2017–2021 · Co-author / RL & systems
CBRS & Dynamic Spectrum Sharing
Reinforcement-learning-aided spectrum sharing in the CBRS band. Use-or-share frameworks, channel selection for unlicensed LTE, and the measurement scaffolding behind them.
- CBRS
- Reinforcement Learning
- Unlicensed LTE
- Spectrum Access
The 3.5 GHz CBRS band introduced a three-tier spectrum-sharing regime (incumbents, PAL licensees, GAA users) and immediately raised practical questions: how do PAL holders and GAA users actually coexist without throwing away spectrum?
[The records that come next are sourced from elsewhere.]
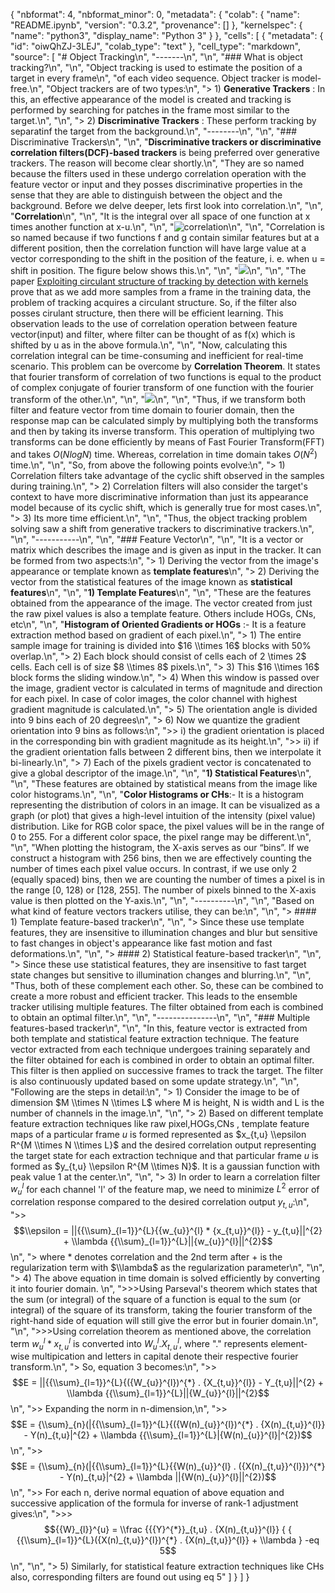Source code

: {
  "nbformat": 4,
  "nbformat_minor": 0,
  "metadata": {
    "colab": {
      "name": "README.ipynb",
      "version": "0.3.2",
      "provenance": []
    },
    "kernelspec": {
      "name": "python3",
      "display_name": "Python 3"
    }
  },
  "cells": [
    {
      "metadata": {
        "id": "oiwQhZJ-3LEJ",
        "colab_type": "text"
      },
      "cell_type": "markdown",
      "source": [
        "# Object Tracking\n",
        "-------\n",
        "\n",
        "### What is object tracking?\n",
        "\n",
        "Object tracking is used to estimate the position of a target in every frame\n",
        "of each video sequence. Object tracker is model-free.\n",
        "Object trackers are of two types:\n",
        "> 1) **Generative Trackers** : In this, an effective appearance of the model is created and tracking is performed by searching for patches in the frame most similar to the target.\n",
        "\n",
        "> 2) **Discriminative Trackers** : These perform tracking by separatinf the target from the background.\n",
        "--------\n",
        "\n",
        "### Discriminative Trackers\n",
        "\n",
        "**Discriminative trackers or discriminative correlation filters(DCF)-based trackers** is being preferred over generative trackers. The reason will become clear shortly.\n",
        "They are so named because the filters used in these undergo correlation operation with the feature vector or input and they posses discriminative properties in the sense that they are able to distinguish between the object and the background. Before we delve deeper, lets first look into correlation.\n",
        "\n",
        "**Correlation**\n",
        "\n",
        "It is the integral over all space of one function at x times another function at x-u.\n",
        "\n",
        "![correlation](https://raw.githubusercontent.com/GeniGaus/ML_ObjectTracking/master/assets/correlation.gif)\n",
        "\n",
        "Correlation is so named because if two functions f and g contain similar features but at a different position, then the correlation function will have large value at a vector corresponding to the shift in the position of the feature, i. e. when u = shift in position. The figure below shows this.\n",
        "\n",
        "![](https://raw.githubusercontent.com/GeniGaus/ML_ObjectTracking/master/assets/correlation_graph.gif)\n",
        "\n",
        "The paper [Exploiting circulant structure of tracking by detection with kernels](http://www.robots.ox.ac.uk/~joao/publications/henriques_eccv2012.pdf) prove that as we add more samples from a frame in the training data, the problem of tracking acquires a circulant structure. So, if the filter also posses cirulant structure, then there will be efficient learning. This observation leads to the use of correlation operation between feature vector(input) and filter, where filter can be thought of as f(x) which is shifted by u as in the above formula.\n",
        "\n",
        "Now, calculating this correlation integral can be time-consuming and inefficient for real-time scenario. This problem can be overcome by **Correlation Theorem**. It states that fourier transform of correlation of two functions is equal to the product of complex conjugate of fourier transform of one function with the fourier transform of the other.\n",
        "\n",
        "![](https://raw.githubusercontent.com/GeniGaus/ML_ObjectTracking/master/assets/corrtheorem.gif)\n",
        "\n",
        "Thus, if we transform both filter and feature vector from time domain to fourier domain, then the response map can be calculated simply by multiplying both the transforms and then by taking its inverse transform. This operation of multiplying two transforms can be done efficiently by means of Fast Fourier Transform(FFT) and takes $O(NlogN)$ time. Whereas, correlation in time domain takes $O(N^2)$ time.\n",
        "\n",
        "So, from above the following points evolve:\n",
        "> 1) Correlation filters take advantage of the cyclic shift observed in the samples during training.\n",
        "> 2) Correlation filters will also consider the target's context to have more discriminative information than just its appearance model because of its cyclic shift, which is generally true for most cases.\n",
        "> 3) Its more time efficient.\n",
        "\n",
        "Thus, the object tracking problem solving saw a shift from generative trackers to discriminative trackers.\n",
        "\n",
        "-----------\n",
        "\n",
        "### Feature Vector\n",
        "\n",
        "It is a vector or matrix which describes the image and is given as input in the tracker. It can be formed from two aspects:\n",
        "> 1) Deriving the vector from the image's appearance or template known as **template features**\n",
        "> 2) Deriving the vector from the statistical features of the image known as **statistical features**\n",
        "\n",
        "**1) Template Features**\n",
        "\n",
        "These are the features obtained from the appearance of the image. The vector created from just the raw pixel values is also a template feature. Others include HOGs, CNs, etc\n",
        "\n",
        "**Histogram of Oriented Gradients or HOGs** :- It is a feature extraction method based on gradient of each pixel.\n",
        "> 1) The entire sample image for training is divided into $16 \\times 16$ blocks with 50% overlap.\n",
        "> 2) Each block should consist of cells each of 2 \\times 2$ cells. Each cell is of size $8 \\times 8$ pixels.\n",
        "> 3) This $16 \\times 16$ block forms the sliding window.\n",
        "> 4) When this window is passed over the image, gradient vector is calculated in terms of magnitude and direction for each pixel. In case of color images, the color channel with highest gradient magnitude is calculated.\n",
        "> 5) The orientation angle is divided into 9 bins each of 20 degrees\n",
        "> 6) Now we quantize the gradient orientation into 9 bins as follows:\n",
        ">> i) the gradient orientation is placed in the corresponding bin with gradient magnitude as its height.\n",
        ">> ii) if the gradient orientation falls between 2 different bins, then we interpolate it bi-linearly.\n",
        "> 7) Each of the pixels gradient vector is concatenated to give a global descriptor of the image.\n",
        "\n",
        "**1) Statistical Features**\n",
        "\n",
        "These features are obtained by statistical means from the image like color histograms.\n",
        "\n",
        "**Color Histograms or CHs**:- It is a histogram representing the distribution of colors in an image. It can be visualized as a graph (or plot) that gives a high-level intuition of the intensity (pixel value) distribution. Like for RGB color space, the pixel values will be in the range of 0 to 255. For a different color space, the pixel range may be different.\n",
        "\n",
        "When plotting the histogram, the X-axis serves as our “bins”. If we construct a histogram with 256 bins, then we are effectively counting the number of times each pixel value occurs. In contrast, if we use only 2 (equally spaced) bins, then we are counting the number of times a pixel is in the range [0, 128) or [128, 255]. The number of pixels binned to the X-axis value is then plotted on the Y-axis.\n",
        "\n",
        "----------\n",
        "\n",
        "Based on what kind of feature vectors trackers utilise, they can be:\n",
        "\n",
        "> #### 1) Template feature-based tracker\n",
        "\n",
        "> Since these use template features, they are insensitive to illumination changes and blur but sensitive to fast changes in object's appearance like fast motion and fast deformations.\n",
        "\n",
        "> #### 2) Statistical feature-based tracker\n",
        "\n",
        "> Since these use statistical features, they are insensitive to fast target state changes but sensitive to illumination changes and blurring.\n",
        "\n",
        "Thus, both of these complement each other. So, these can be combined to create a more robust and efficient tracker. This leads to the ensemble tracker utilising multiple features. The filter obtained from each is combined to obtain an optimal filter.\n",
        "\n",
        "---------------\n",
        "\n",
        "### Multiple features-based tracker\n",
        "\n",
        "In this, feature vector is extracted from both template and statistical feature extraction technique. The feature vector extracted from each technique undergoes training separately and the filter obtained for each is combined in order to obtain an optimal filter. This filter is then applied on successive frames to track the target. The filter is also continuously updated based on some update strategy.\n",
        "\n",
        "Following are the steps in detail:\n",
        "> 1) Consider the image to be of dimension $M \\times N \\times L$ where M is height, N is width and L is the number of channels in the image.\n",
        "\n",
        "> 2) Based on different template feature extraction techniques like raw pixel,HOGs,CNs , template feature maps of a particular frame $u$ is formed represented as $x_{t,u} \\epsilon R^{M \\times N \\times L}$ and the desired correlation output representing the target state for each extraction technique and that particular frame $u$ is formed as $y_{t,u} \\epsilon R^{M \\times N}$. It is a gaussian function with peak value 1 at the center.\n",
        "\n",
        "> 3) In order to learn a correlation filter ${w_{u}}^{l}$ for each channel 'l' of the feature map, we need to minimize $L^{2}$ error of correlation response compared to the desired correlation output $y_{t,u}$:\n",
        ">> $$\\epsilon = ||{{\\sum}_{l=1}}^{L}{{w_{u}}^{l} * {x_{t,u}}^{l}} - y_{t,u}||^{2} + \\lambda {{\\sum}_{l=1}}^{L}||{w_{u}}^{l}||^{2}$$\n",
        "> where * denotes correlation and the 2nd term after + is the regularization term with $\\lambda$ as the regularization parameter\n",
        "\n",
        "> 4) The above equation in time domain is solved efficiently by converting it into fourier domain. \n",
        ">>>Using Parseval's theorem which states that the sum (or integral) of the square of a function is equal to the sum (or integral) of the square of its transform, taking the fourier transform of the right-hand side of equation will still give the error but in fourier domain.\n",
        "\n",
        ">>>Using correlation theorem as mentioned above, the correlation term ${{w_{u}}^{l} * {x_{t,u}}^{l}}$ is converted into ${{W_{u}}^{l} . {X_{t,u}}^{l}}$, where \".\" represents element-wise multipication and letters in capital denote their respective fourier transform.\n",
        "> So, equation 3 becomes:\n",
        ">> $$E = ||{{\\sum}_{l=1}}^{L}{({W_{u}}^{l})^{*} . {X_{t,u}}^{l}} - Y_{t,u}||^{2} + \\lambda {{\\sum}_{l=1}}^{L}||{W_{u}}^{l}||^{2}$$\n",
        ">> Expanding the norm in n-dimension,\n",
        ">> $$E = {\\sum}_{n}(|{{\\sum}_{l=1}}^{L}{({W(n)_{u}}^{l})^{*} . {X(n)_{t,u}}^{l}} - Y(n)_{t,u}|^{2} + \\lambda {{\\sum}_{l=1}}^{L}|{W(n)_{u}}^{l}|^{2})$$\n",
        ">> $$E = {\\sum}_{n}(|{{\\sum}_{l=1}}^{L}{{W(n)_{u}}^{l} . ({X(n)_{t,u}}^{l}})^{*} - Y(n)_{t,u}|^{2} + \\lambda ||{W(n)_{u}}^{l}||^{2})$$\n",
        ">> For each n, derive normal equation of above equation and successive application of the formula for inverse of rank-1 adjustment gives:\n",
        ">>> $${{W}_{l}}^{u} = \\frac {{{Y}^{*}}_{t,u} . {X(n)_{t,u}}^{l}} { { {{\\sum}_{l=1}}^{L}({X(n)_{t,u}}^{l})^{*} . {X(n)_{t,u}}^{l}} + \\lambda } -eq 5$$\n",
        "\n",
        "> 5) Similarly, for statistical feature extraction techniques like CHs also, corresponding filters are found out using eq 5"
      ]
    }
  ]
}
How do unlicensed LTE eNBs pick channels well when they share the band with Wi-Fi and other LTE operators?
This line of work, done across my Samsung internship years and into early full-time, used reinforcement learning to attack both questions. The “use-or-share” policy work showed RL-aided listen-before-talk can increase spatial reuse at lower-tier nodes while keeping interference at higher tiers bounded.
Selected publications
- Enabling a “Use-or-Share” Framework for PAL–GAA Sharing in CBRS Networks via Reinforcement Learning — IEEE Transactions on Cognitive Communications and Networking (2019). Journal paper formalizing the RL-aided LBT policy and showing the resulting spatial-reuse / interference trade-off.
- Opportunistic Channel Access Using Reinforcement Learning in Tiered CBRS Networks — IEEE DySPAN 2018. The original RL-for-CBRS paper that the journal work extended.
- Machine Learning Enhanced Channel Selection for Unlicensed LTE — IEEE DySPAN 2019. Channel selection for unlicensed LTE eNBs that takes into account Wi-Fi APs and other LTE operators by sharing channel-utilization statistics.
- Method and Apparatus for Improving Coexistence Performance by Measurements in Wireless Communication Systems — U.S. Patent 11,032,717 (2021). Granted patent on the measurement scaffolding behind coexistence policies.